§ WHAT TO WORK ON: The line with "gdzie ostatnia suma" marks where to begin. Please copy it and each line after it to the end of the records below, exactly.

§ RECORDS SHOWN:
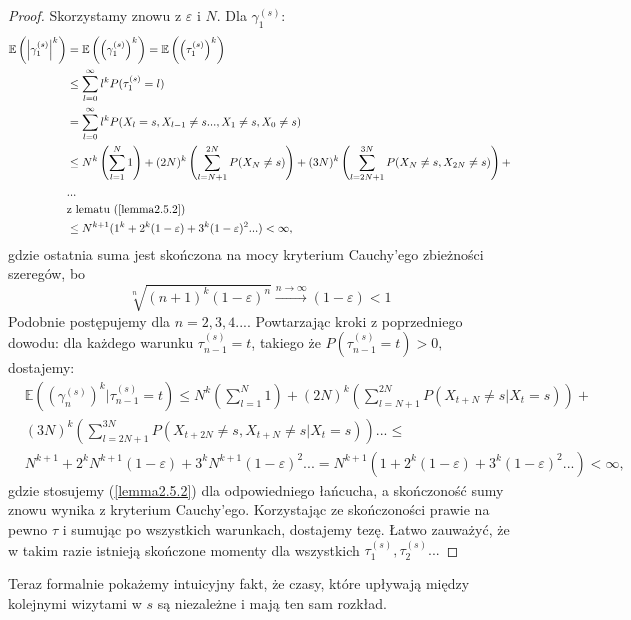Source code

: \documentclass[a4paper]{article}
\theoremstyle{defn}
\theoremstyle{theorem}
\theoremstyle{lemma}
\theoremstyle{cor}
\theoremstyle{fact}
\begin{document}
\begin{proof} Skorzystamy znowu z $\varepsilon$ i $N$. Dla $\gamma_1^{(s)}$:
\begin{align*}
    \mathbb{E}\left(\left|\gamma_1^{(s)}\right|^k\right) &= \mathbb{E}\left(\left(\gamma_1^{(s)}\right)^k\right) = \mathbb{E}\left(\left(\tau_1^{(s)}\right)^k\right)\\
    &\leq \sum\limits_{l = 0}^{\infty} l^k P(\tau_1^{(s)} = l) \\
    &= \sum\limits_{l = 0}^{\infty} l^k P(X_l = s, X_{l-1} \neq s..., X_1 \neq s, X_0 \neq s)\\
    &\leq N^k\left(\sum\limits_{l = 1}^{N} 1\right) + (2N)^k\left(\sum\limits_{l = N+1}^{2N} P(X_N \neq s)\right) + (3N)^k\left(\sum\limits_{l = 2N+1}^{3N} P(X_N \neq s, X_{2N} \neq s)\right)+\\&...\\
    &\text{z lematu (\ref{lemma2.5.2})}\\
    &\leq N^{k+1}(1^{k} + 2^{k}(1-\varepsilon) + 3^{k}(1 - \varepsilon)^2 ...) < \infty,
\end{align*}
gdzie ostatnia suma jest skończona na mocy kryterium Cauchy'ego zbieżności szeregów, bo 
$$\sqrt[n]{(n+1)^{k}(1-\varepsilon)^n} \xrightarrow{n \to \infty} (1-\varepsilon) < 1$$
Podobnie postępujemy dla $n=2,3,4...$. Powtarzając kroki z poprzedniego dowodu: dla każdego warunku $\tau^{(s)}_{n-1} = t$, takiego że $P(\tau^{(s)}_{n-1} = t) > 0,$ dostajemy:
\begin{align*}
    &\mathbb{E}\left(\left(\gamma^{(s)}_n\right)^k|\tau^{(s)}_{n-1} = t\right) \leq 
N^k \left(\sum\limits_{l = 1}^{N} 1\right) + (2N)^k\left(\sum\limits_{l = N+1}^{2N} P(X_{t+N} \neq s| X_t = s)\right) +\\ &(3N)^k\left(\sum\limits_{l = 2N+1}^{3N} P(X_{t+2N} \neq s, X_{t+N} \neq s| X_t = s)\right)...\leq\\
    &N^{k+1} + 2^k N^{k+1}(1-\varepsilon) + 3^k N^{k+1}(1-\varepsilon)^2 ... = N^{k+1}(1 + 2^{k}(1-\varepsilon) + 3^{k}(1 - \varepsilon)^2 ...) < \infty,
\end{align*}
gdzie stosujemy (\ref{lemma2.5.2}) dla odpowiedniego łańcucha, a skończoność sumy znowu wynika z kryterium Cauchy'ego. Korzystając ze skończoności prawie na pewno $\tau$ i sumując po wszystkich warunkach, dostajemy tezę. Łatwo zauważyć, że w takim razie istnieją skończone momenty dla wszystkich $\tau_1^{(s)}, \tau_2^{(s)}...$
\end{proof}
Teraz formalnie pokażemy intuicyjny fakt, że czasy, które upływają między kolejnymi wizytami w $s$ są niezależne i mają ten sam rozkład.
\end{document}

§ RESULT FOR THIS TASK:
gdzie ostatnia suma jest skończona na mocy kryterium Cauchy'ego zbieżności szeregów, bo 
$$\sqrt[n]{(n+1)^{k}(1-\varepsilon)^n} \xrightarrow{n \to \infty} (1-\varepsilon) < 1$$
Podobnie postępujemy dla $n=2,3,4...$. Powtarzając kroki z poprzedniego dowodu: dla każdego warunku $\tau^{(s)}_{n-1} = t$, takiego że $P(\tau^{(s)}_{n-1} = t) > 0,$ dostajemy:
\begin{align*}
    &\mathbb{E}\left(\left(\gamma^{(s)}_n\right)^k|\tau^{(s)}_{n-1} = t\right) \leq 
N^k \left(\sum\limits_{l = 1}^{N} 1\right) + (2N)^k\left(\sum\limits_{l = N+1}^{2N} P(X_{t+N} \neq s| X_t = s)\right) +\\ &(3N)^k\left(\sum\limits_{l = 2N+1}^{3N} P(X_{t+2N} \neq s, X_{t+N} \neq s| X_t = s)\right)...\leq\\
    &N^{k+1} + 2^k N^{k+1}(1-\varepsilon) + 3^k N^{k+1}(1-\varepsilon)^2 ... = N^{k+1}(1 + 2^{k}(1-\varepsilon) + 3^{k}(1 - \varepsilon)^2 ...) < \infty,
\end{align*}
gdzie stosujemy (\ref{lemma2.5.2}) dla odpowiedniego łańcucha, a skończoność sumy znowu wynika z kryterium Cauchy'ego. Korzystając ze skończoności prawie na pewno $\tau$ i sumując po wszystkich warunkach, dostajemy tezę. Łatwo zauważyć, że w takim razie istnieją skończone momenty dla wszystkich $\tau_1^{(s)}, \tau_2^{(s)}...$
\end{proof}
Teraz formalnie pokażemy intuicyjny fakt, że czasy, które upływają między kolejnymi wizytami w $s$ są niezależne i mają ten sam rozkład.
\end{document}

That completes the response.